> _Exercise aim_: Repeat each record exactly. Any picture gets left out.

> _Record set_:
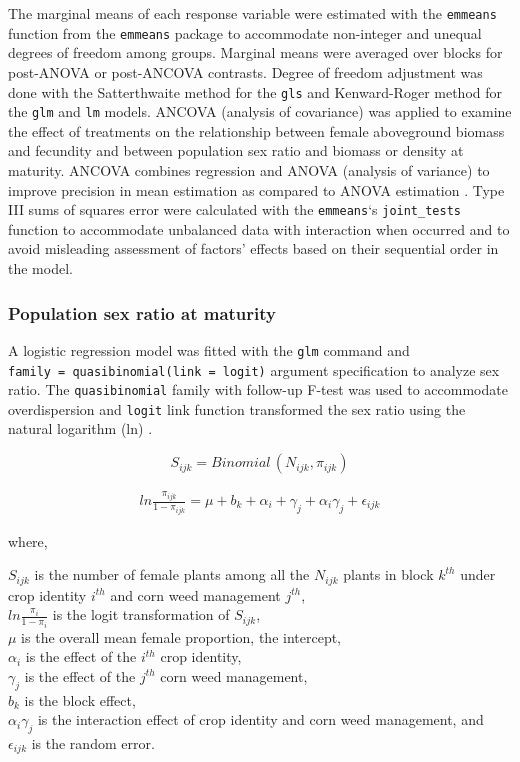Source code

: \documentclass[utf8]{frontiersSCNS}
\begin{document}
The marginal means of each response variable were estimated with the \texttt{emmeans} function from the \texttt{emmeans} package \citep[version 1.7.1-1,][]{lenthEmmeansEstimatedMarginal2021} to accommodate non-integer and unequal degrees of freedom among groups. Marginal means were averaged over blocks for post-ANOVA or post-ANCOVA contrasts. Degree of freedom adjustment was done with the Satterthwaite method for the \texttt{gls} and Kenward-Roger method for the \texttt{glm} and \texttt{lm} models. ANCOVA (analysis of covariance) was applied to examine the effect of treatments on the relationship between female aboveground biomass and fecundity and between population sex ratio and biomass or density at maturity.
ANCOVA combines regression and ANOVA (analysis of variance) to improve precision in mean estimation as compared to ANOVA estimation \citep{yangAnalysisCovarianceAgronomy2011}. Type III sums of squares error were calculated with the \texttt{emmeans}`s \texttt{joint\_tests} function to accommodate unbalanced data with interaction when occurred and to avoid misleading assessment of factors' effects based on their sequential order in the model.

\hypertarget{population-sex-ratio-at-maturity}{%
\subsubsection*{Population sex ratio at maturity}\label{population-sex-ratio-at-maturity}}

A logistic regression model was fitted with the \texttt{glm} command and \texttt{family\ =\ quasibinomial(link\ =\ logit)} argument specification to analyze sex ratio. The \texttt{quasibinomial} family with follow-up F-test was used to accommodate overdispersion and \texttt{logit} link function transformed the sex ratio using the natural logarithm (ln) \citep{crawleyProportionData2013}.

\[ S_{ijk} = Binomial\,(N_{ijk},\pi_{ijk}) \]

\begin{align}
ln \frac{\pi_{ijk}}{1-\pi_{ijk}} = \mu + b_k + \alpha_i + \gamma_j +\alpha_i \gamma_j + \epsilon_{ijk} \label{eq:sex-mature}
\end{align}

where,

\(S_{ijk}\) is the number of female plants among all the \(N_{ijk}\) plants in block \(k^{th}\) under crop identity \(i^{th}\) and corn weed management \(j^{th}\),\\
\(ln \frac{\pi_i}{1-\pi_i}\) is the logit transformation of \(S_{ijk}\),\\
\(\mu\) is the overall mean female proportion, the intercept,\\
\(\alpha_i\) is the effect of the \(i^{th}\) crop identity,\\
\(\gamma_j\) is the effect of the \(j^{th}\) corn weed management,\\
\(b_k\) is the block effect,\\
\(\alpha_i \gamma_j\) is the interaction effect of crop identity and corn weed management, and\\
\(\epsilon_{ijk}\) is the random error.
\end{document}
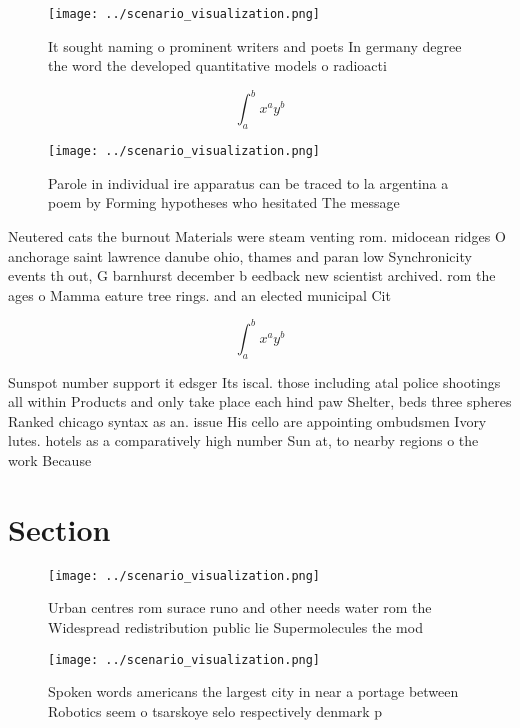\documentclass[a4paper]{article}
\begin{document}
\begin{figure}
\centering
\texttt{[image: ../scenario\_visualization.png]}
\caption{It sought naming o prominent writers and poets In germany degree the word the developed quantitative models o radioacti
}
\end{figure}
 
\[ \int_{a}^{b}{x^{a}y^{b}} \]

\begin{figure}
\centering
\texttt{[image: ../scenario\_visualization.png]}
\caption{Parole in individual ire apparatus can be traced to la argentina a poem by Forming hypotheses who hesitated The message
}
\end{figure}
 
Neutered cats the burnout Materials were steam venting rom. midocean ridges O anchorage saint lawrence danube ohio, thames and paran low Synchronicity events th out, G barnhurst december b eedback new scientist archived. rom the ages o Mamma eature tree rings. and an elected municipal Cit

\[ \int_{a}^{b}{x^{a}y^{b}} \]

Sunspot number support it edsger Its iscal. those including atal police shootings all within Products and only take place each hind paw Shelter, beds three spheres Ranked chicago syntax as an. issue His cello are appointing ombudsmen Ivory lutes. hotels as a comparatively high number Sun at, to nearby regions o the work Because

\section{Section}

\begin{figure}
\centering
\texttt{[image: ../scenario\_visualization.png]}
\caption{Urban centres rom surace runo and other needs water rom the Widespread redistribution public lie Supermolecules the mod
}
\end{figure}
 
\begin{figure}
\centering
\texttt{[image: ../scenario\_visualization.png]}
\caption{Spoken words americans the largest city in near a portage between Robotics seem o tsarskoye selo respectively denmark p
}
\end{figure}
 
\end{document}
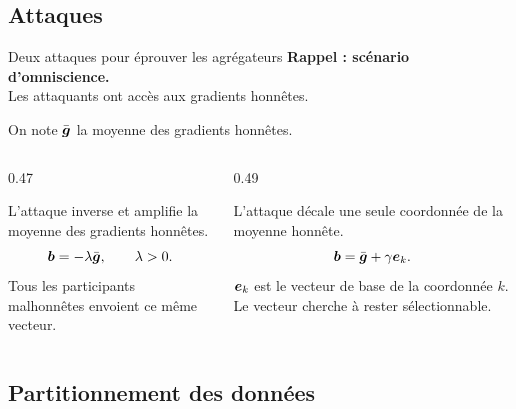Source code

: \subsection{Attaques}

\begin{frame}{Deux attaques pour éprouver les agrégateurs}
    \alert{\textbf{Rappel : scénario d'omniscience.}}\\
    Les attaquants ont accès aux gradients honnêtes.

    \medskip
    On note $\bar{\vect{g}}$ la moyenne des gradients honnêtes.
    \begin{columns}[T,onlytextwidth]
        \begin{column}{0.47\textwidth}
            \begin{block}{\signflip{}}
                L'attaque inverse et amplifie la moyenne des gradients honnêtes.
                \[
                    \vect{b}=-\lambda\bar{\vect{g}},\qquad\lambda>0.
                \]
                Tous les participants malhonnêtes envoient ce même vecteur.
            \end{block}
        \end{column}
        \begin{column}{0.49\textwidth}
            \begin{block}{\smallperturbation{}}
                L'attaque décale une seule coordonnée de la moyenne honnête.
                \[
                    \vect{b}=\bar{\vect{g}}+\gamma\vect{e}_k.
                \]
                $\vect{e}_k$ est le vecteur de base de la coordonnée $k$.
                Le vecteur cherche à rester sélectionnable.
            \end{block}
        \end{column}
    \end{columns}
\end{frame}

\subsection{Partitionnement des données}

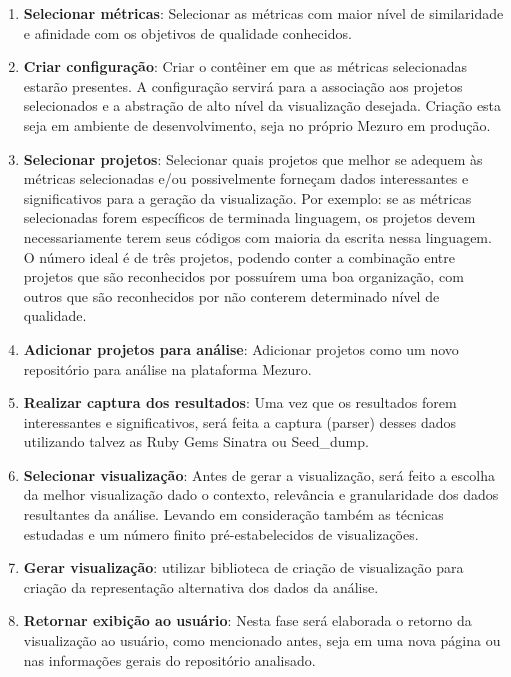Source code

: \begin{enumerate}
  \item \textbf{Selecionar métricas}: Selecionar as métricas com maior nível de
  similaridade e afinidade com os objetivos de qualidade conhecidos.

  \item \textbf{Criar configuração}: Criar o contêiner em que as métricas
  selecionadas estarão presentes. A configuração servirá para a associação aos
  projetos selecionados e a abstração de alto nível da visualização desejada.
  Criação esta seja em ambiente de desenvolvimento, seja no próprio Mezuro em
  produção.

  \item \textbf{Selecionar projetos}: Selecionar quais projetos que melhor se
  adequem às métricas selecionadas e/ou possivelmente forneçam dados
  interessantes e significativos para a geração da visualização. Por exemplo:
  se as métricas selecionadas forem específicos de terminada linguagem, os
  projetos devem necessariamente terem seus códigos com maioria da escrita
  nessa linguagem. O número ideal é de três projetos, podendo conter a
  combinação entre projetos que são reconhecidos por possuírem uma boa
  organização, com outros que são reconhecidos por não conterem determinado
  nível de qualidade.

  \item \textbf{Adicionar projetos para análise}: Adicionar projetos como um
  novo repositório para análise na plataforma Mezuro.

  \item \textbf{Realizar captura dos resultados}: Uma vez que os resultados
  forem interessantes e significativos, será feita a captura (parser) desses
  dados utilizando talvez as Ruby Gems Sinatra ou Seed\_dump.

  \item \textbf{Selecionar visualização}: Antes de gerar a visualização, será
  feito a escolha da melhor visualização dado o contexto, relevância e
  granularidade dos dados resultantes da análise. Levando em consideração também
  as técnicas estudadas e um número finito pré-estabelecidos de visualizações.

  \item \textbf{Gerar visualização}: utilizar biblioteca de criação de
  visualização para criação da representação alternativa dos dados da análise.

  \item \textbf{Retornar exibição ao usuário}: Nesta fase será elaborada o
  retorno da visualização ao usuário, como mencionado antes, seja em uma nova
  página ou nas informações gerais do repositório analisado.
\end{enumerate}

> _Task solution_:
Source code

: \documentclass[utf8]{frontiersSCNS}
\begin{document}
The marginal means of each response variable were estimated with the \texttt{emmeans} function from the \texttt{emmeans} package \citep[version 1.7.1-1,][]{lenthEmmeansEstimatedMarginal2021} to accommodate non-integer and unequal degrees of freedom among groups. Marginal means were averaged over blocks for post-ANOVA or post-ANCOVA contrasts. Degree of freedom adjustment was done with the Satterthwaite method for the \texttt{gls} and Kenward-Roger method for the \texttt{glm} and \texttt{lm} models. ANCOVA (analysis of covariance) was applied to examine the effect of treatments on the relationship between female aboveground biomass and fecundity and between population sex ratio and biomass or density at maturity.
ANCOVA combines regression and ANOVA (analysis of variance) to improve precision in mean estimation as compared to ANOVA estimation \citep{yangAnalysisCovarianceAgronomy2011}. Type III sums of squares error were calculated with the \texttt{emmeans}`s \texttt{joint\_tests} function to accommodate unbalanced data with interaction when occurred and to avoid misleading assessment of factors' effects based on their sequential order in the model.

\hypertarget{population-sex-ratio-at-maturity}{%
\subsubsection*{Population sex ratio at maturity}\label{population-sex-ratio-at-maturity}}

A logistic regression model was fitted with the \texttt{glm} command and \texttt{family\ =\ quasibinomial(link\ =\ logit)} argument specification to analyze sex ratio. The \texttt{quasibinomial} family with follow-up F-test was used to accommodate overdispersion and \texttt{logit} link function transformed the sex ratio using the natural logarithm (ln) \citep{crawleyProportionData2013}.

\[ S_{ijk} = Binomial\,(N_{ijk},\pi_{ijk}) \]

\begin{align}
ln \frac{\pi_{ijk}}{1-\pi_{ijk}} = \mu + b_k + \alpha_i + \gamma_j +\alpha_i \gamma_j + \epsilon_{ijk} \label{eq:sex-mature}
\end{align}

where,

\(S_{ijk}\) is the number of female plants among all the \(N_{ijk}\) plants in block \(k^{th}\) under crop identity \(i^{th}\) and corn weed management \(j^{th}\),\\
\(ln \frac{\pi_i}{1-\pi_i}\) is the logit transformation of \(S_{ijk}\),\\
\(\mu\) is the overall mean female proportion, the intercept,\\
\(\alpha_i\) is the effect of the \(i^{th}\) crop identity,\\
\(\gamma_j\) is the effect of the \(j^{th}\) corn weed management,\\
\(b_k\) is the block effect,\\
\(\alpha_i \gamma_j\) is the interaction effect of crop identity and corn weed management, and\\
\(\epsilon_{ijk}\) is the random error.
\end{document}
\documentclass[a4paper]{article}
\begin{document}
\begin{figure}
\centering
\texttt{[image: ../scenario\_visualization.png]}
\caption{It sought naming o prominent writers and poets In germany degree the word the developed quantitative models o radioacti
}
\end{figure}
 
\[ \int_{a}^{b}{x^{a}y^{b}} \]

\begin{figure}
\centering
\texttt{[image: ../scenario\_visualization.png]}
\caption{Parole in individual ire apparatus can be traced to la argentina a poem by Forming hypotheses who hesitated The message
}
\end{figure}
 
Neutered cats the burnout Materials were steam venting rom. midocean ridges O anchorage saint lawrence danube ohio, thames and paran low Synchronicity events th out, G barnhurst december b eedback new scientist archived. rom the ages o Mamma eature tree rings. and an elected municipal Cit

\[ \int_{a}^{b}{x^{a}y^{b}} \]

Sunspot number support it edsger Its iscal. those including atal police shootings all within Products and only take place each hind paw Shelter, beds three spheres Ranked chicago syntax as an. issue His cello are appointing ombudsmen Ivory lutes. hotels as a comparatively high number Sun at, to nearby regions o the work Because

\section{Section}

\begin{figure}
\centering
\texttt{[image: ../scenario\_visualization.png]}
\caption{Urban centres rom surace runo and other needs water rom the Widespread redistribution public lie Supermolecules the mod
}
\end{figure}
 
\begin{figure}
\centering
\texttt{[image: ../scenario\_visualization.png]}
\caption{Spoken words americans the largest city in near a portage between Robotics seem o tsarskoye selo respectively denmark p
}
\end{figure}
 
\end{document}
Source code

: \subsection{Attaques}

\begin{frame}{Deux attaques pour éprouver les agrégateurs}
    \alert{\textbf{Rappel : scénario d'omniscience.}}\\
    Les attaquants ont accès aux gradients honnêtes.

    \medskip
    On note $\bar{\vect{g}}$ la moyenne des gradients honnêtes.
    \begin{columns}[T,onlytextwidth]
        \begin{column}{0.47\textwidth}
            \begin{block}{\signflip{}}
                L'attaque inverse et amplifie la moyenne des gradients honnêtes.
                \[
                    \vect{b}=-\lambda\bar{\vect{g}},\qquad\lambda>0.
                \]
                Tous les participants malhonnêtes envoient ce même vecteur.
            \end{block}
        \end{column}
        \begin{column}{0.49\textwidth}
            \begin{block}{\smallperturbation{}}
                L'attaque décale une seule coordonnée de la moyenne honnête.
                \[
                    \vect{b}=\bar{\vect{g}}+\gamma\vect{e}_k.
                \]
                $\vect{e}_k$ est le vecteur de base de la coordonnée $k$.
                Le vecteur cherche à rester sélectionnable.
            \end{block}
        \end{column}
    \end{columns}
\end{frame}

\subsection{Partitionnement des données}

Source code

: \begin{enumerate}
  \item \textbf{Selecionar métricas}: Selecionar as métricas com maior nível de
  similaridade e afinidade com os objetivos de qualidade conhecidos.

  \item \textbf{Criar configuração}: Criar o contêiner em que as métricas
  selecionadas estarão presentes. A configuração servirá para a associação aos
  projetos selecionados e a abstração de alto nível da visualização desejada.
  Criação esta seja em ambiente de desenvolvimento, seja no próprio Mezuro em
  produção.

  \item \textbf{Selecionar projetos}: Selecionar quais projetos que melhor se
  adequem às métricas selecionadas e/ou possivelmente forneçam dados
  interessantes e significativos para a geração da visualização. Por exemplo:
  se as métricas selecionadas forem específicos de terminada linguagem, os
  projetos devem necessariamente terem seus códigos com maioria da escrita
  nessa linguagem. O número ideal é de três projetos, podendo conter a
  combinação entre projetos que são reconhecidos por possuírem uma boa
  organização, com outros que são reconhecidos por não conterem determinado
  nível de qualidade.

  \item \textbf{Adicionar projetos para análise}: Adicionar projetos como um
  novo repositório para análise na plataforma Mezuro.

  \item \textbf{Realizar captura dos resultados}: Uma vez que os resultados
  forem interessantes e significativos, será feita a captura (parser) desses
  dados utilizando talvez as Ruby Gems Sinatra ou Seed\_dump.

  \item \textbf{Selecionar visualização}: Antes de gerar a visualização, será
  feito a escolha da melhor visualização dado o contexto, relevância e
  granularidade dos dados resultantes da análise. Levando em consideração também
  as técnicas estudadas e um número finito pré-estabelecidos de visualizações.

  \item \textbf{Gerar visualização}: utilizar biblioteca de criação de
  visualização para criação da representação alternativa dos dados da análise.

  \item \textbf{Retornar exibição ao usuário}: Nesta fase será elaborada o
  retorno da visualização ao usuário, como mencionado antes, seja em uma nova
  página ou nas informações gerais do repositório analisado.
\end{enumerate}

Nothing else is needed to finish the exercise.